Our other goal in designing these tasks is to learn more about the farmer's mental model in approaching the system. We have incorporated open-ended tasks as well as pre-determined scenarios to learn what the farmer would expect to do in each case without external guidance. In this manner, we can observe the questions that farmers ask, whether or not they provide enough information when posing the question or if they will more often need to follow up with more information, and whether or not the answer provided will suffice or if the farmer will need more information. We will have the participants complete an informed consent form at the start of the session. Before the first task, we will briefly describe the system to the farmer to appropriately set their expectations. We will then ask the farmer a series of short questions about demographics and how they currently shared and receive agricultural advice (which crops they produce, how long they've farmed, where they are from, where they get most of their agricultural advice, how they share advice and in what cases). We will explain that they are to complete the tasks on their own and that we will not intervene or provide assistance. Each participant will perform all four tasks. We will ask questions about each task immediately after it is completed, as well as a set of overall questions at the end. TASK 1. Leave a question. Proposed scenario: Your crops [we can personalize this based on the farmer] are wilting and you aren't sure why. You need to find out what could be the cause. Call the Farmers' Exchange phone number and leave a question about this problem. TASK 2. Retrieve an answer. Farmers' Exchange will call to notify you that your question has been answered. Follow the system's instructions to retrieve your answer. TASK 3. Browse for a specific topic using keyword search. Proposed scenario: You are searching for information on which pesticides you can use on your organic crops. Call the Farmers' Exchange phone number and search for related questions and answers. TASK 4. Browse for a specific topic using hierarchical search. Proposed scenario: You are searching for information on which pesticides you can use on your organic crops. Call the Farmers' Exchange phone number and browse for this topic.
Control Conditions Since there is not existing technology server the needs of our target users, there is no obvious control condition. One possibility would be to compare our service against a farmer directly asking an advisor, interpreter, or fellow farmer for information. This is problematic for a few different reasons. This is a large degree of variability in the existing methods of getting information, so we would have to essentially choose how well we want the competing method to perform.
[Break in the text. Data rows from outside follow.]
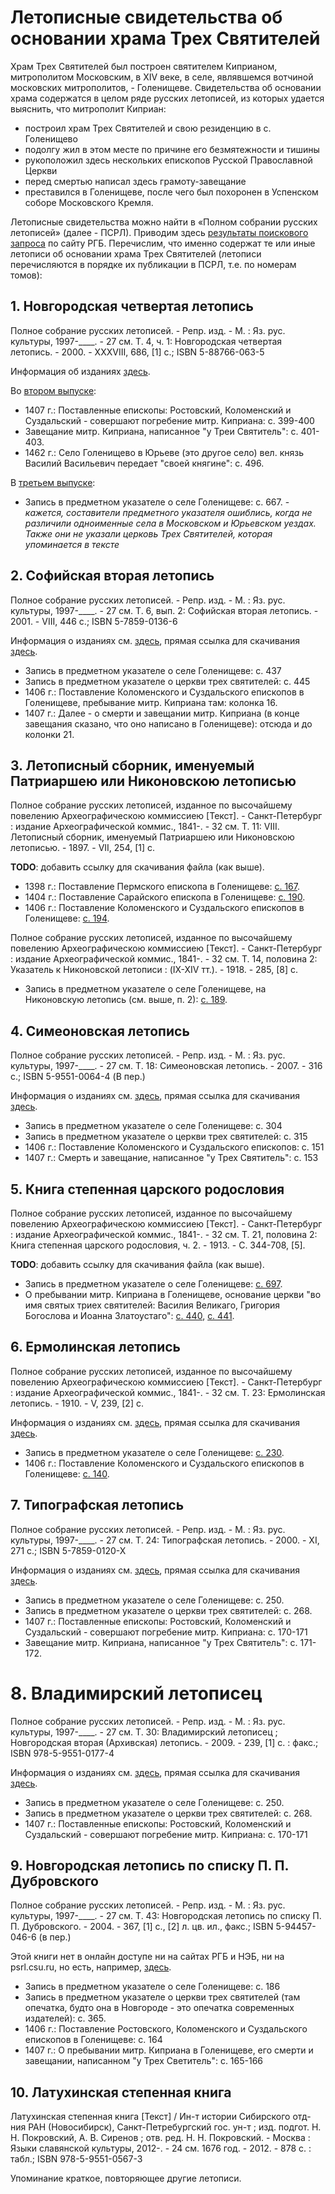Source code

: # Летописные свидетельства об основании храма Трех Святителей

Храм Трех Святителей был построен святителем Киприаном, митрополитом Московским, в XIV веке, в селе, являвшемся вотчиной московских митрополитов, - Голенищеве. Свидетельства об основании храма содержатся в целом ряде русских летописей, из которых удается выяснить, что митрополит Киприан:

 * построил храм Трех Святителей и свою резиденцию в с. Голенищево
 * подолгу жил в этом месте по причине его безмятежности и тишины
 * рукоположил здесь нескольких епископов Русской Православной Церкви
 * перед смертью написал здесь грамоту-завещание
 * преставился в Голенищеве, после чего был похоронен в Успенском соборе Московского Кремля.
 
 Летописные свидетельства можно найти в «Полном собрании русских летописей» (далее - ПСРЛ). Приводим здесь [результаты поискового запроса](http://search.rsl.ru/ru/search#q=title%3A(%D0%BF%D0%BE%D0%BB%D0%BD%D0%BE%D0%B5%20%D1%81%D0%BE%D0%B1%D1%80%D0%B0%D0%BD%D0%B8%D0%B5%20%D1%80%D1%83%D1%81%D1%81%D0%BA%D0%B8%D1%85%20%D0%BB%D0%B5%D1%82%D0%BE%D0%BF%D0%B8%D1%81%D0%B5%D0%B9)%20AND%20contents%3A(%D0%B3%D0%BE%D0%BB%D0%B5%D0%BD%D0%B8%D1%89%D0%B5%D0%B2%D0%BE)) по сайту РГБ. Перечислим, что именно содержат те или иные летописи об основании храма Трех Святителей (летописи перечисляются в порядке их публикации в ПСРЛ, т.е. по номерам томов):
 
## 1. Новгородская четвертая летопись

Полное собрание русских летописей. - Репр. изд. - М. : Яз. рус. культуры, 1997-____. - 27 см. Т. 4, ч. 1: Новгородская четвертая летопись. - 2000. - XXXVIII, 686, [1] с.; ISBN 5-88766-063-5

Информация об изданиях [здесь](http://psrl.csu.ru/toms/Tom_04.shtml).

Во [втором выпуске](http://psrl.csu.ru/data/PSRL_T.04_Izd.02_Ch.01_Vyp.2_1925.djvu):
* 1407 г.: Поставленные епископы: Ростовский, Коломенский и Суздальский - совершают погребение митр. Киприана: с. 399-400
* Завещание митр. Киприана, написанное "у Треи Святитель": с. 401-403.
* 1462 г.: Село Голенищево в Юрьеве (это другое село) вел. князь Василий Васильевич передает "своей княгине": с. 496.

В [третьем выпуске](http://psrl.csu.ru/data/PSRL_T.04_Izd.02_Ch.01_Vyp.3_1929.djvu):
* Запись в предметном указателе о селе Голенищеве: с. 667. - *кажется, составители предметного указателя ошиблись, когда не различили одноименные села в Московском и Юрьевском уездах. Также они не указали церковь Трех Святителей, которая упоминается в тексте*



## 2. Софийская вторая летопись

Полное собрание русских летописей. - Репр. изд. - М. : Яз. рус. культуры, 1997-____. - 27 см. Т. 6, вып. 2: Софийская вторая летопись. - 2001. - VIII, 446 с.; ISBN 5-7859-0136-6

Информация о изданиях см. [здесь](http://psrl.csu.ru/toms/Tom_06.shtml), прямая ссылка для скачивания [здесь](http://psrl.csu.ru/data/PSRL_T.06_Izd.02_Vyp.2_2001.djvu).
* Запись в предметном указателе о селе Голенищеве: с. 437
* Запись в предметном указателе о церкви трех святителей: с. 445
* 1406 г.: Поставление Коломенского и Суздальского епископов в Голенищеве, пребывание митр. Киприана там: колонка 16.
* 1407 г.: Далее - о смерти и завещании митр. Киприана (в конце завещания сказано, что оно написано в Голенищеве): отсюда и до колонки 21.

## 3. Летописный сборник, именуемый Патриаршею или Никоновскою летописью

Полное собрание русских летописей, изданное по высочайшему повелению Археографическою коммиссиею [Текст]. - Санкт-Петербург : издание Археографической коммис., 1841-. - 32 см. Т. 11: VIII. Летописный сборник, именуемый Патриаршею или Никоновскою летописью. - 1897. - VII, 254, [1] с.

**TODO**: добавить ссылку для скачивания файла (как выше).

* 1398 г.: Поставление Пермского епископа в Голенищеве: [с. 167](http://dlib.rsl.ru/viewer/01004161829#?page=175).
* 1404 г.: Поставление Сарайского епископа в Голенищеве: [с. 190](http://dlib.rsl.ru/viewer/01004161829#?page=198).
* 1406 г.: Поставление Коломенского и Суздальского епископов в Голенищеве: [с. 194](http://dlib.rsl.ru/viewer/01004161829#?page=202).
 
Полное собрание русских летописей, изданное по высочайшему повелению Археографическою коммиссиею [Текст]. - Санкт-Петербург : издание Археографической коммис., 1841-. - 32 см. Т. 14, половина 2: Указатель к Никоновской летописи : (IX-XIV тт.). - 1918. - 285, [8] с.

* Запись в предметном указателе о селе Голенищеве, на Никоновскую летопись (см. выше, п. 2): [с. 189](http://dlib.rsl.ru/viewer/01004161998#?page=192).


## 4. Симеоновская летопись

Полное собрание русских летописей. - Репр. изд. - М. : Яз. рус. культуры, 1997-____. - 27 см. Т. 18: Симеоновская летопись. - 2007. - 316 с.; ISBN 5-9551-0064-4 (В пер.)

Информация о изданиях см. [здесь](http://psrl.csu.ru/toms/Tom_18.shtml), прямая ссылка для скачивания [здесь](http://psrl.csu.ru/data/PSRL_T.18_1913.djvu).
* Запись в предметном указателе о селе Голенищеве: с. 304
* Запись в предметном указателе о церкви трех святителей: с. 315
* 1406 г.: Поставление Коломенского и Суздальского епископов: с. 151
* 1407 г.: Смерть и завещание, написанное "у Трех Святитель": с. 153


## 5. Книга степенная царского родословия

Полное собрание русских летописей, изданное по высочайшему повелению Археографическою коммиссиею [Текст]. - Санкт-Петербург : издание Археографической коммис., 1841-. - 32 см. Т. 21, половина 2: Книга степенная царского родословия, ч. 2. - 1913. - С. 344-708, [5].

**TODO**: добавить ссылку для скачивания файла (как выше).

* Запись в предметном указателе о селе Голенищеве: [с. 697](http://dlib.rsl.ru/viewer/01004161988#?page=360).
* О пребывании митр. Киприана в Голенищеве, основание церкви "во имя святых триех святителей: Василия Великаго, Григория Богослова и Иоанна Златоустаго": [с. 440](http://dlib.rsl.ru/viewer/01004161988#?page=103), [с. 441](http://dlib.rsl.ru/viewer/01004161988#?page=104).
 
 
## 6. Ермолинская летопись
 
Полное собрание русских летописей, изданное по высочайшему повелению Археографическою коммиссиею [Текст]. - Санкт-Петербург : издание Археографической коммис., 1841-. - 32 см. Т. 23: Ермолинская летопись. - 1910. - V, 239, [2] с.
 
Информация о изданиях см. [здесь](http://psrl.csu.ru/toms/Tom_23.shtml), прямая ссылка для скачивания [здесь](http://psrl.csu.ru/data/PSRL_T.23_Izd.01_1910.djvu).
* Запись в предметном указателе о селе Голенищеве: [с. 230](http://dlib.rsl.ru/viewer/01004162234#?page=239).
* 1406 г.: Поставление Коломенского и Суздальского епископов в Голенищеве: [с. 140](http://dlib.rsl.ru/viewer/01004162234#?page=149).


## 7. Типографская летопись

Полное собрание русских летописей. - Репр. изд. - М. : Яз. рус. культуры, 1997-____. - 27 см. Т. 24: Типографская летопись. - 2000. - XI, 271 с.; ISBN 5-7859-0120-X

Информация о изданиях см. [здесь](http://psrl.csu.ru/toms/Tom_24.shtml), прямая ссылка для скачивания [здесь](http://psrl.csu.ru/data/PSRL_T.24_Izd.01_1921.djvu).
* Запись в предметном указателе о селе Голенищеве: с. 250.
* Запись в предметном указателе о церкви трех святителей: с. 268.
* 1407 г.: Поставленные епископы: Ростовский, Коломенский и Суздальский - совершают погребение митр. Киприана: с. 170-171
* Завещание митр. Киприана, написанное "у Трех Святитель": с. 171-172.


# 8. Владимирский летописец

Полное собрание русских летописей. - Репр. изд. - М. : Яз. рус. культуры, 1997-____. - 27 см. Т. 30: Владимирский летописец ; Новгородская вторая (Архивская) летопись. - 2009. - 239, [1] с. : факс.; ISBN 978-5-9551-0177-4

Информация о изданиях см. [здесь](http://psrl.csu.ru/toms/Tom_30.shtml), прямая ссылка для скачивания [здесь](http://psrl.csu.ru/data/PSRL_T.30_Izd.01_1965.djvu).
* Запись в предметном указателе о селе Голенищеве: с. 250.
* Запись в предметном указателе о церкви трех святителей: с. 268.
* 1407 г.: Поставленные епископы: Ростовский, Коломенский и Суздальский - совершают погребение митр. Киприана: с. 170-171


## 9. Новгородская летопись по списку П. П. Дубровского

Полное собрание русских летописей. - Репр. изд. - М. : Яз. рус. культуры, 1997-____. - 27 см. Т. 43: Новгородская летопись по списку П. П. Дубровского. - 2004. - 367, [1] с., [2] л. цв. ил., факс.; ISBN 5-94457-046-6 (в пер.)

Этой книги нет в онлайн доступе ни на сайтах РГБ и НЭБ, ни на psrl.csu.ru, но есть, например, [здесь](http://www.twirpx.com/file/1480745/).
* Запись в предметном указателе о селе Голенищеве: с. 186
* Запись в предметном указателе о церкви трех святителей (там опечатка, будто она в Новгороде - это опечатка современных издателей): с. 365.
* 1406 г.: Поставление Ростовского, Коломенского и Суздальского епископов в Голенищеве: с. 164
* 1407 г.: О пребывании митр. Киприана в Голенищеве, его смерти и завещании, написанном "у Трех Светитель": с. 165-166

## 10. Латухинская степенная книга

Латухинская степенная книга [Текст] / Ин-т истории Сибирского отд-ния РАН (Новосибирск), Санкт-Петребургский гос. ун-т ; изд. подгот. Н. Н. Покровский, А. В. Сиренов ; отв. ред. Н. Н. Покровский. - Москва : Языки славянской культуры, 2012-. - 24 см.
1676 год. - 2012. - 878 с. : табл.; ISBN 978-5-9551-0567-3

Упоминание краткое, повторяющее другие летописи.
In our test setting, we can't simulate the process taking several days (leaving messages, playing phone tag, asking follow-up questions). For these reasons, we chose not to include a control condition, and instead we will use A/B testing (to compare different designs) and ask subjects to compare these methods to their existing alternatives. Our experiment variants are: 1) if the users try asking first, then browsing or vice versa, and 2) comparing browsing-via-search with browsing-via-navigation. We are switching the order for who asks first and who browses first so that we can get a set of users who are effectively new to the system for both ask and browse. For browsing-via-search and browsing-via-navigation, we will test both versions of browse on all users. This is based on research that demonstrates that users who see more than one version of a prototype are
more likely to critique the prototype and offer negative opinions. Since the browse functionality of the phone system is the least familiar, we want to be particularly sure of getting the interaction design for it right.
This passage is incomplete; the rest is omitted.